• **Problem**
All of the lines below need to be copied exactly, apart from the pictures.
----- Available data
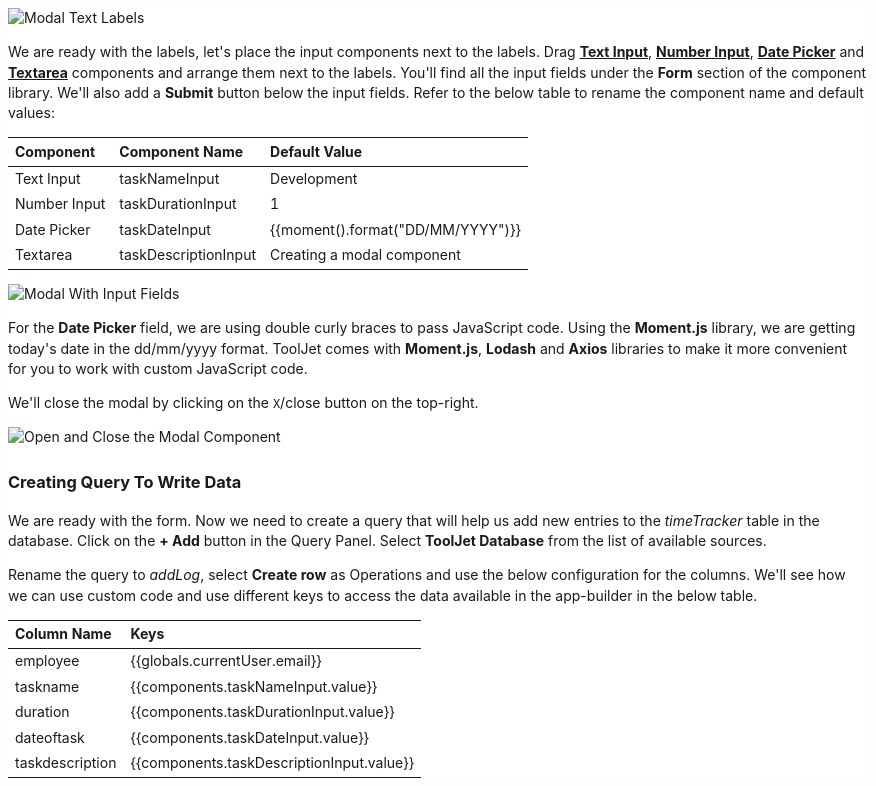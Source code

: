 <div style={{textAlign: 'center'}}>
    <img style={{padding: '10px'}} className="screenshot-full" src="/img/quickstart-guide/modal-text-labels.png" alt="Modal Text Labels" />
</div>

We are ready with the labels, let's place the input components next to the labels. Drag **[Text Input](/docs/widgets/text-input)**, **[Number Input](/docs/widgets/number-input)**, **[Date Picker](/docs/widgets/datepicker)** and **[Textarea](/docs/widgets/textarea)** components and arrange them next to the labels. You'll find all the input fields under the **Form** section of the component library. We'll also add a **Submit** button below the input fields. Refer to the below table to rename the component name and default values:

| Component  | Component Name  | Default Value           |
|:----------------|:-------------------|:-----------------|
| Text Input      | taskNameInput      | Development      |
| Number Input    | taskDurationInput  | 1         |
| Date Picker     | taskDateInput      | {{moment().format("DD/MM/YYYY")}}|
| Textarea        | taskDescriptionInput| Creating a modal component |

<div style={{textAlign: 'center'}}>
    <img style={{padding: '10px'}} className="screenshot-full" src="/img/quickstart-guide/modal-with-inputs.png" alt="Modal With Input Fields" />
</div>

For the **Date Picker** field, we are using double curly braces to pass JavaScript code. Using the **Moment.js** library, we are getting today's date in the dd/mm/yyyy format. ToolJet comes with **Moment.js**, **Lodash** and **Axios** libraries to make it more convenient for you to work with custom JavaScript code.

We'll close the modal by clicking on the `X`/close button on the top-right. 

<div style={{textAlign: 'center'}}>
    <img style={{padding: '10px'}} className="screenshot-full" src="/img/quickstart-guide/open-close-modal.gif" alt="Open and Close the Modal Component" />
</div>

### Creating Query To Write Data 

We are ready with the form. Now we need to create a query that will help us add new entries to the *timeTracker* table in the database. Click on the **+ Add** button in the Query Panel. Select **ToolJet Database** from the list of available sources. 

Rename the query to *addLog*, select **Create row** as Operations and use the below configuration for the columns. We'll see how we can use custom code and use different keys to access the data available in the app-builder in the below table. 

| Column Name    | Keys                | 
| :-------------- | :------------------------ |
| employee       | {{globals.currentUser.email}}  |
| taskname       | {{components.taskNameInput.value}}  |
| duration       | {{components.taskDurationInput.value}}  |
| dateoftask       | {{components.taskDateInput.value}}  |
| taskdescription       | {{components.taskDescriptionInput.value}}  |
----------
• **Answer below**
Source code

: <div style={{textAlign: 'center'}}>
    <img style={{padding: '10px'}} className="screenshot-full" src="/img/quickstart-guide/modal-text-labels.png" alt="Modal Text Labels" />
</div>

We are ready with the labels, let's place the input components next to the labels. Drag **[Text Input](/docs/widgets/text-input)**, **[Number Input](/docs/widgets/number-input)**, **[Date Picker](/docs/widgets/datepicker)** and **[Textarea](/docs/widgets/textarea)** components and arrange them next to the labels. You'll find all the input fields under the **Form** section of the component library. We'll also add a **Submit** button below the input fields. Refer to the below table to rename the component name and default values:

| Component  | Component Name  | Default Value           |
|:----------------|:-------------------|:-----------------|
| Text Input      | taskNameInput      | Development      |
| Number Input    | taskDurationInput  | 1         |
| Date Picker     | taskDateInput      | {{moment().format("DD/MM/YYYY")}}|
| Textarea        | taskDescriptionInput| Creating a modal component |

<div style={{textAlign: 'center'}}>
    <img style={{padding: '10px'}} className="screenshot-full" src="/img/quickstart-guide/modal-with-inputs.png" alt="Modal With Input Fields" />
</div>

For the **Date Picker** field, we are using double curly braces to pass JavaScript code. Using the **Moment.js** library, we are getting today's date in the dd/mm/yyyy format. ToolJet comes with **Moment.js**, **Lodash** and **Axios** libraries to make it more convenient for you to work with custom JavaScript code.

We'll close the modal by clicking on the `X`/close button on the top-right. 

<div style={{textAlign: 'center'}}>
    <img style={{padding: '10px'}} className="screenshot-full" src="/img/quickstart-guide/open-close-modal.gif" alt="Open and Close the Modal Component" />
</div>

### Creating Query To Write Data 

We are ready with the form. Now we need to create a query that will help us add new entries to the *timeTracker* table in the database. Click on the **+ Add** button in the Query Panel. Select **ToolJet Database** from the list of available sources. 

Rename the query to *addLog*, select **Create row** as Operations and use the below configuration for the columns. We'll see how we can use custom code and use different keys to access the data available in the app-builder in the below table. 

| Column Name    | Keys                | 
| :-------------- | :------------------------ |
| employee       | {{globals.currentUser.email}}  |
| taskname       | {{components.taskNameInput.value}}  |
| duration       | {{components.taskDurationInput.value}}  |
| dateoftask       | {{components.taskDateInput.value}}  |
| taskdescription       | {{components.taskDescriptionInput.value}}  |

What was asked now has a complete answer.